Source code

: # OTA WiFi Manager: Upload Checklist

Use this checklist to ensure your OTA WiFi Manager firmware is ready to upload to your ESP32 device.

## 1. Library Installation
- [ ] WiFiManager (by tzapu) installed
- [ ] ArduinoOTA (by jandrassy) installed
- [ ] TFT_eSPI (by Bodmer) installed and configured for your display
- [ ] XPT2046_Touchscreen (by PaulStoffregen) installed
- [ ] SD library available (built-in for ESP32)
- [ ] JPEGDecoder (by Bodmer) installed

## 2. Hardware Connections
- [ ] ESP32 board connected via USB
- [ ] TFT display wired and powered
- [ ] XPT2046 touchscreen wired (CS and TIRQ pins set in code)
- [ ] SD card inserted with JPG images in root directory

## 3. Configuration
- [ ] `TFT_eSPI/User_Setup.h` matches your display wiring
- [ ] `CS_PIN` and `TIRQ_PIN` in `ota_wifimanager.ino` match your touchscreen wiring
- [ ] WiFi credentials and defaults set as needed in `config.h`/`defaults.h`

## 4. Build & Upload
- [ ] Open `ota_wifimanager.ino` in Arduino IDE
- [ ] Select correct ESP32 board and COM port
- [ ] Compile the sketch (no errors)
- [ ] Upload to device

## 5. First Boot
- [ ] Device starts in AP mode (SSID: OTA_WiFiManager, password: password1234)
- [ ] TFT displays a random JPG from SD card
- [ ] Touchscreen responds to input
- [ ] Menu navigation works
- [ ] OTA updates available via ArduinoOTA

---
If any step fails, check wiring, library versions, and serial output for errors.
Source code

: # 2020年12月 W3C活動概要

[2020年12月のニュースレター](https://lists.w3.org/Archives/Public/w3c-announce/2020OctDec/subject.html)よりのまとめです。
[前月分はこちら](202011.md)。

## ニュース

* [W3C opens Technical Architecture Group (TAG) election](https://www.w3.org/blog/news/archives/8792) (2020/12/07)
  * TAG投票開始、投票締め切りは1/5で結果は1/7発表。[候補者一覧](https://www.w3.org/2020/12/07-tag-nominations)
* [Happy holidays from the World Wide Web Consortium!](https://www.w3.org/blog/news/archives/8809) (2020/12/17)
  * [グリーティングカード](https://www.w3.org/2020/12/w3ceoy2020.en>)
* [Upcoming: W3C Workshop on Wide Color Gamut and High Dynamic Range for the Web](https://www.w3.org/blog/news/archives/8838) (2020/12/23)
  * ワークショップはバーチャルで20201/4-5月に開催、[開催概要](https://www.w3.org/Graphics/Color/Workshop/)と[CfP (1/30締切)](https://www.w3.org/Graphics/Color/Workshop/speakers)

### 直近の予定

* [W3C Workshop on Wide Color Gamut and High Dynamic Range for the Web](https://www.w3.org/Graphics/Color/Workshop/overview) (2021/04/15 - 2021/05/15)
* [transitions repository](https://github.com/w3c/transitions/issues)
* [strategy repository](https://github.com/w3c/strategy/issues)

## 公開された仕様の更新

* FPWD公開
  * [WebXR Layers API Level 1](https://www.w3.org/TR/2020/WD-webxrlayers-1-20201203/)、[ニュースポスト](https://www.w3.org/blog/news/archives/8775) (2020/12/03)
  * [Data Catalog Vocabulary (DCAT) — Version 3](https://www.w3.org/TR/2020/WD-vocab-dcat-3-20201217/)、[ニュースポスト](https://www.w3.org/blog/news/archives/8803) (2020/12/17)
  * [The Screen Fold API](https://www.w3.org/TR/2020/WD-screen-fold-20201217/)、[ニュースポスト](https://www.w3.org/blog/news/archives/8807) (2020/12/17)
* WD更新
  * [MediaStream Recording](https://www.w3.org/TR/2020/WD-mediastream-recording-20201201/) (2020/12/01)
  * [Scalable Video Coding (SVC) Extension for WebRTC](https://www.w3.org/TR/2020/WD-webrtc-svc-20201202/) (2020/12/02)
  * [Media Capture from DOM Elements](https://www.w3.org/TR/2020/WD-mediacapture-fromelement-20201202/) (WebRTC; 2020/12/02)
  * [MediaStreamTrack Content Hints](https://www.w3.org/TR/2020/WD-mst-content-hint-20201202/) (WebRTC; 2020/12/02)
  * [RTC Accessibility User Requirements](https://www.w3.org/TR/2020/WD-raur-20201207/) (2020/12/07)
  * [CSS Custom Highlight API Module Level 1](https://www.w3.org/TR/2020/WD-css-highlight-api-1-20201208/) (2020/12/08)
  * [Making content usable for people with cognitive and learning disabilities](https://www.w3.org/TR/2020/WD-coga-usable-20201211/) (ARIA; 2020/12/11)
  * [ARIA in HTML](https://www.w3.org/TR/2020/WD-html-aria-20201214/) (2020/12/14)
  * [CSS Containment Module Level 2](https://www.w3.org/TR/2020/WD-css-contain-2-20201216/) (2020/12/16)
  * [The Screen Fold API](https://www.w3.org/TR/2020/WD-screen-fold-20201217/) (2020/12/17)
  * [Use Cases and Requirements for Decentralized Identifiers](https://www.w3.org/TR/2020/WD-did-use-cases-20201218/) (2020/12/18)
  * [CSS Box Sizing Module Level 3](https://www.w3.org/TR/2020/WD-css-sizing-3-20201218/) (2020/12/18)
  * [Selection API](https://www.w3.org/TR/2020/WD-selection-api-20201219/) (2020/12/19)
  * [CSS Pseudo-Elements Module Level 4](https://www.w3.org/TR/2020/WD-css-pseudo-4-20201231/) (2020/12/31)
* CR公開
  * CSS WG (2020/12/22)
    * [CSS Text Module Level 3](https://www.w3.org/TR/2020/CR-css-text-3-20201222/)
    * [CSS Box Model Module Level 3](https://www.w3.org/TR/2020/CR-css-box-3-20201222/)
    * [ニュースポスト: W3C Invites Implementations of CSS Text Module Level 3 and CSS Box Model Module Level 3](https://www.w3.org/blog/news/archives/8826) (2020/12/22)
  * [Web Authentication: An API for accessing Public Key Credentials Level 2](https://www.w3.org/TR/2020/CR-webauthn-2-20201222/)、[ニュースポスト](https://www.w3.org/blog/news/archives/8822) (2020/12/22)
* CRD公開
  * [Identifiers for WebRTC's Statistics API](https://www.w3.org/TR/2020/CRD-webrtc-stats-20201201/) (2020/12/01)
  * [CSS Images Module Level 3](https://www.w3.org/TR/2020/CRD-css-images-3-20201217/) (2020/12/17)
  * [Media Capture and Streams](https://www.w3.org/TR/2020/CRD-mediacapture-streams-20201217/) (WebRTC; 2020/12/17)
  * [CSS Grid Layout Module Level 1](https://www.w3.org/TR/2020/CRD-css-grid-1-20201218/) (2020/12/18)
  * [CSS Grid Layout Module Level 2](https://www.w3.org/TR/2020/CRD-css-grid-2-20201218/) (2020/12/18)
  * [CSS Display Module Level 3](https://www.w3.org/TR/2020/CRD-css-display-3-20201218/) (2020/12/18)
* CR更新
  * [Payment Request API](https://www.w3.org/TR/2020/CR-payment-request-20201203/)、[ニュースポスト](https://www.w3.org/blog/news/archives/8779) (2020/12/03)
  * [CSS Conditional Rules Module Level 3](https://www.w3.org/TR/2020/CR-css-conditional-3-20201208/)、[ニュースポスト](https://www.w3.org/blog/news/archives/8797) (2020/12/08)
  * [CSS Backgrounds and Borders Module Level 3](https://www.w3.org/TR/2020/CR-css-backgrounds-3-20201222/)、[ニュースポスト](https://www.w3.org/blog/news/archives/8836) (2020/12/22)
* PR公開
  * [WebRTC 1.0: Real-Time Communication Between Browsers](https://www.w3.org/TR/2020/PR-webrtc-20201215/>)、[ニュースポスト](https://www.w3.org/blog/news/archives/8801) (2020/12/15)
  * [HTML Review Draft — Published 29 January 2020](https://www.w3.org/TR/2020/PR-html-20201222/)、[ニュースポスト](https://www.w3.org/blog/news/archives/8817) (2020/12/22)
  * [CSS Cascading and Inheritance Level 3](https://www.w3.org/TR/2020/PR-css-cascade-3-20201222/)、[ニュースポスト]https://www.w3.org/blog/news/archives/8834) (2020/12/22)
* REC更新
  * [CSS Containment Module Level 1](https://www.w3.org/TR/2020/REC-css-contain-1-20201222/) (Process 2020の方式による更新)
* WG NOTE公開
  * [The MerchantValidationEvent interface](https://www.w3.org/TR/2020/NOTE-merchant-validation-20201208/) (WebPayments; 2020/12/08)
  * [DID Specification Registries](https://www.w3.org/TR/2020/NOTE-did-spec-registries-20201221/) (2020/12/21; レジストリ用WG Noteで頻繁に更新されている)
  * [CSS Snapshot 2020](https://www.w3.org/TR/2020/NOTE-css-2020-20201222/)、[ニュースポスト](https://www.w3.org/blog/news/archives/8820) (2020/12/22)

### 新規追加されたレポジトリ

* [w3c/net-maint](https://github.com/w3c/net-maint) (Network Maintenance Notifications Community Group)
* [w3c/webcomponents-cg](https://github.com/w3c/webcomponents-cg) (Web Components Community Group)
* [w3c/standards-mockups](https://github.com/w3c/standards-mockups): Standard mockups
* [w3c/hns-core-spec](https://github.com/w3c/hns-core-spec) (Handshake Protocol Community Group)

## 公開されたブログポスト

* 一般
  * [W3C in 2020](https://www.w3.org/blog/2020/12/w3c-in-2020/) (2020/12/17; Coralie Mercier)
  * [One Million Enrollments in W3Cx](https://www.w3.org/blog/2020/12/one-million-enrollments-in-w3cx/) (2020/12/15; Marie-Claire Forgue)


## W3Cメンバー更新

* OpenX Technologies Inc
· · · ·
**Assignment**
Set down, exactly as they stand above, the lines starting with the line with "CSS WG (2020/12/22)" and going on through the line with "[ニュースポスト: W3C Invites", and no others.

**Solution to the problem**
  * CSS WG (2020/12/22)
    * [CSS Text Module Level 3](https://www.w3.org/TR/2020/CR-css-text-3-20201222/)
    * [CSS Box Model Module Level 3](https://www.w3.org/TR/2020/CR-css-box-3-20201222/)
    * [ニュースポスト: W3C Invites Implementations of CSS Text Module Level 3 and CSS Box Model Module Level 3](https://www.w3.org/blog/news/archives/8826) (2020/12/22)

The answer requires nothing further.